I meant faith and reason perhaps more specifically in terms of science and religion, which I group under faith and reason. The creationism movement seems to have a popular force to it in traditionalist circles, but I can't help but wonder if this is truly what tradition taught or whether it is a thoroughly modern reaction to exaggerations in aggressively ideological expositions of evolution and atheistic cosmology.

To Xan: I think the Catholic Church allows for both attitudes, one that submits to the mystery and one that inquires as far as reason can. When done properly, I don't think the pursuit of explanation diminishes mystery but heightens it. The doctors of the Church reveal this tendency, and all of them were mystics. Believe it or not, for most things, I am inclined to let it go, but certain topics my mind can't help but work over.

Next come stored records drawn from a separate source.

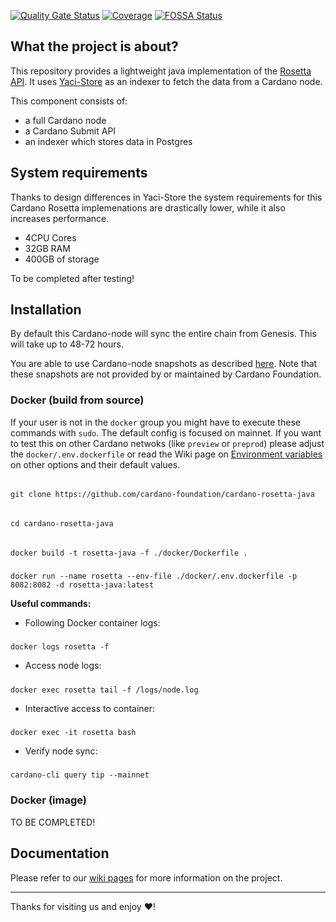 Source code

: [![Quality Gate Status](https://sonarcloud.io/api/project_badges/measure?project=cardano-foundation_cardano-rosetta-java&metric=alert_status)](https://sonarcloud.io/summary/new_code?id=cardano-foundation_cardano-rosetta-java)
[![Coverage](https://sonarcloud.io/api/project_badges/measure?project=cardano-foundation_cardano-rosetta-java&metric=coverage)](https://sonarcloud.io/summary/new_code?id=cardano-foundation_cardano-rosetta-java)
[![FOSSA Status](https://app.fossa.com/api/projects/custom%2B45571%2Fgithub.com%2Fcardano-foundation%2Fcardano-rosetta-java.svg?type=shield&issueType=license)](https://app.fossa.com/projects/custom%2B45571%2Fgithub.com%2Fcardano-foundation%2Fcardano-rosetta-java?ref=badge_shield&issueType=license)

## What the project is about?

This repository provides a lightweight java implementation of the [Rosetta API](https://github.com/coinbase/mesh-specifications). It uses [Yaci-Store](https://github.com/bloxbean/yaci-store) as an indexer
to fetch the data from a Cardano node. 

This component consists of:
- a full Cardano node
- a Cardano Submit API
- an indexer which stores data in Postgres

## System requirements
Thanks to design differences in Yaci-Store the system requirements for this Cardano Rosetta implemenations are drastically lower, while it also increases performance.

- 4CPU Cores
- 32GB RAM
- 400GB of storage

To be completed after testing!

## Installation
By default this Cardano-node will sync the entire chain from Genesis. This will take up to 48-72 hours.

You are able to use Cardano-node snapshots as described [here](https://github.com/cardano-foundation/cardano-rosetta-java/wiki/6.-Install-Cardano-Node). Note that these snapshots are not provided by or maintained by Cardano Foundation.

### Docker (build from source)
If your user is not in the `docker` group you might have to execute these commands with `sudo`.
The default config is focused on mainnet. If you want to test this on other Cardano netwoks (like `preview` or `preprod`) please adjust the `docker/.env.dockerfile` or read the Wiki page on [Environment variables](https://github.com/cardano-foundation/cardano-rosetta-java/wiki/5.-Environment-Variables) on other options and their default values.

######
    git clone https://github.com/cardano-foundation/cardano-rosetta-java
######
    cd cardano-rosetta-java
######
    docker build -t rosetta-java -f ./docker/Dockerfile .
#####
    docker run --name rosetta --env-file ./docker/.env.dockerfile -p 8082:8082 -d rosetta-java:latest

**Useful commands:**
- Following Docker container logs:
#####
    docker logs rosetta -f

- Access node logs:
#####
    docker exec rosetta tail -f /logs/node.log

- Interactive access to container:
#####
    docker exec -it rosetta bash

- Verify node sync:
#####
    cardano-cli query tip --mainnet


### Docker (image)

TO BE COMPLETED!

## Documentation

Please refer to our [wiki pages](https://github.com/cardano-foundation/cardano-rosetta-java/wiki) for more information on the project.

---
Thanks for visiting us and enjoy :heart:!
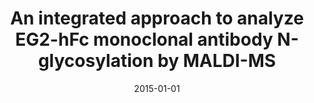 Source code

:---
title: An integrated approach to analyze EG2-hFc monoclonal antibody N-glycosylation by MALDI-MS
collection: publications
permalink: /publication/2015-01-01-An-integrated-approach-to-analyze-EG2-hFc-monoclonal-antibody-N-glycosylation-by-MALDI-MS
category: manuscripts
date: 2015-01-01
venue: 'Canadian Journal of Chemistry'
link: 'https://doi.org/10.1139/cjc-2015-0061'
citation: 'Bodnar, E.; Nascimento, T.; Girard, L.; Komatsu, E.; Lopez, P.; Oliveira, A.; Roy, R.; <b>Smythe, T.</b>; Zogbi, Y.; Spearman, M.; Tayi, V.; Butler, M.; Perreault, H. An integrated approach to analyze EG2-hFc monoclonal antibody N-glycosylation by MALDI-MS. <i>Canadian Journal of Chemistry</i> <b>2015</b>, <i>93</i> (7), 754-763. DOI: 10.1139/cjc-2015-0061'
---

To Antonius: Yes, I agree. The lack of perspective is so characteristic of a modernist culture. Interestingly, where postmodernism (or rather ultramodernism) calls for a retrieval of history, this is usually simply for the purpose of deconstructing modern narratives and not because the perspective may challenge us to re-evaluate even the deconstructive impulse and return to older, traditional ways of living and thinking. It's the difference between the historian who makes himself the magisterium and the historian who finds edification in his knowledge of history amidst the current storms and crises.